Sync database between Django backends
Project description
Django Data Sync
Enables you to sync insensitive data (including FileField) between environments with any Django backends (as long the model definitions are the same) directly from admin interface.
DISCLAIMER
There are no rigorous tests, yet. I haven't got the chance to explore how it behaves with complex relationships. So far, it has been used in two production grade projects where the models are not too complex (ManyToMany is not yet properly tested).
Please use this at your own risk of data lost when syncing, or you can do rigorous testing at your development phase.
Features
- enables you to sync insensitive data between the same Django environments (as long the model definitions are the same) directly from admin interface
- relation fields are supported (ManyToMany needs to be tested)
- synchronous sync or in background (only Cloud Tasks is supported)
TO BE ADDED
add support for ImageField and FileFieldDONEsupport multiple tasks queues, current plan is to support GCP Cloud TasksDONE- add authorization and authentication at data export endpoint
- add tests, since it's not possible to test with two Django servers locally (or there is?), I have to think how to implement this correctly
MIGHT GET ADDED
- compare data in JSON for audit purpose
- add support for another tasks queues so that is cloud platform agnostic
Installation
pip install django-data-sync
add data_sync
to your INSTALLED_APPS
...
...
'data_sync',
....
....
Run migrate
python manage.py migrate data_sync
Add to urlpatterns. Please do take note of the prefix URLs it will be used
later.
e.g. most likely we will include this in api
App, thus the prefix is /api
.
path('', include('data_sync.urls')),
Preface
Data Sync works by making use of natural key. So I heavily recommend to read django docs on this topic before going further.

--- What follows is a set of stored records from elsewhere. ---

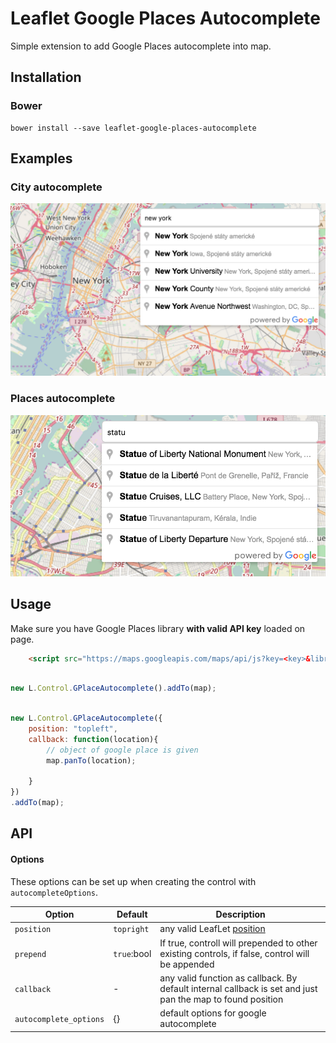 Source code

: # Leaflet Google Places Autocomplete

Simple extension to add Google Places autocomplete into map.


## Installation

### Bower

    bower install --save leaflet-google-places-autocomplete

## Examples

### City autocomplete
![City autocomplete](example/screen-city.png)

### Places autocomplete
![Places autocomplete](example/screen-poi.png)

## Usage

Make sure you have Google Places library **with valid API key** loaded on page.

```html
    <script src="https://maps.googleapis.com/maps/api/js?key=<key>&libraries=places"></script>
```

```javascript

new L.Control.GPlaceAutocomplete().addTo(map);

```

```javascript

new L.Control.GPlaceAutocomplete({
	position: "topleft",
	callback: function(location){
		// object of google place is given
		map.panTo(location);

	}
})
.addTo(map);

```

## API

#### <a name="autocompleteOptions"></a> Options

These options can be set up when creating the control with `autocompleteOptions`.

Option                | Default       | Description
----------------------|---------------|---------------------------------------------------------
`position`            | `topright`    | any valid LeafLet [position](http://leafletjs.com/reference.html#control-positions)
`prepend`             | `true`:bool   | If true, controll will prepended to other existing controls, if false, control will be appended
`callback`            | -             | any valid function as callback. By default internal callback is set and just pan the map to found position
`autocomplete_options`| {}            | default options for google autocomplete
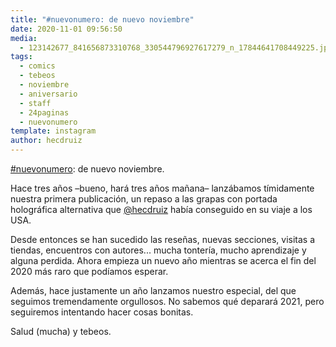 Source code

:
 ```yaml
---
title: "#nuevonumero: de nuevo noviembre"
date: 2020-11-01 09:56:50
media: 
  - 123142677_841656873310768_330544796927617279_n_17844641708449225.jpg
tags: 
  - comics
  - tebeos
  - noviembre
  - aniversario
  - staff
  - 24paginas
  - nuevonumero
template: instagram
author: hecdruiz
---
```


[#nuevonumero](/tags/nuevonumero): de nuevo noviembre.


Hace tres años –bueno, hará tres años mañana– lanzábamos tímidamente nuestra primera publicación, un repaso a las grapas con portada holográfica alternativa que [@hecdruiz](https://instagram.com/hecdruiz) había conseguido en su viaje a los USA.


Desde entonces se han sucedido las reseñas, nuevas secciones, visitas a tiendas, encuentros con autores... mucha tontería, mucho aprendizaje y alguna perdida. Ahora empieza un nuevo año mientras se acerca el fin del 2020 más raro que podíamos esperar.


Además, hace justamente un año lanzamos nuestro especial, del que seguimos tremendamente orgullosos. No sabemos qué deparará 2021, pero seguiremos intentando hacer cosas bonitas.


Salud (mucha) y tebeos.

You need to analyze your models and define their natural keys.
You can infer their natural keys usually from unique fields (and or unique_together
).
Fields that are defined as unique or in unique_together
can be defined by
only using the field name e.g. a Language is related to a Country.
In Language definition,
the unique_together
is usually the Country + the Language's ISO 639-1.
In code it'll look something like this
unique_together = (( 'country', 'code'),)
Notice that country
in unique_together itself is abstract.
What defines a country?
In context of unique_together
it will be their ID, but ID is not natural key.
Country's natural key should be their ISO 2 code.
So we can infer that natural key of Language, programmatically, is the Country's ISO 2 code + the Language's ISO 639-1
It'll look like this when you implement in code
class Language(models.Model):
def natural_key(self):
return (self.country.code, self.code,)
In essence, natural key is usually combination of unique fields and or
unique_together
, but it needs to be more verbose.
Usage
To get Data Sync working, you need to register the models that want to be synced. Only register insensitive models e.g. copy. Never sync sensitive models e.g. User as it can expose very sensitive data.
To register the models, you need to decorate them and use custom managers.
from django.db import models
import data_sync
@data_sync.register_model(natural_key=['code'])
class Country(models.Model):
objects = data_sync.managers.DataSyncEnhancedManager()
code = models.CharField(max_length=2) # iso2
....
....
@data_sync.register_model(natural_key=['country.code', 'code'])
class Language(models.Model):
objects = data_sync.managers.DataSyncEnhancedManager()
code = models.CharField(max_length=2) # iso 639-1
....
....
@data_sync.register_model(
natural_key=['language.country.code', 'language.code', 'key'],
fields=('value', 'key', 'language'),
file_fields=('thumbnail',)
)
class Copy(models.Model):
objects = data_sync.managers.DataSyncEnhancedManager()
language = models.ForeignKey(Language, on_delete=models.CASCADE)
value = models.TextField()
key = models.CharField(max_length=255)
default = models.TextField()
thumbnail = models.ImageField()
....
....
@data_sync.register_model
Here you need to define your natural key (read Preface for further topic).
If natural key has value in related field, you need to use . (dot) notation.
You can also pass argument to fields
parameter if you want to limit which
fields that you want to be synced.
To add FileField into Data Sync, add them into file_fields
parameter.
DataSyncEnhancedManager
It looks like manager initialization is done at class loading. So adding custom manager programmatically might be considered hacky (I would really like to love input on this).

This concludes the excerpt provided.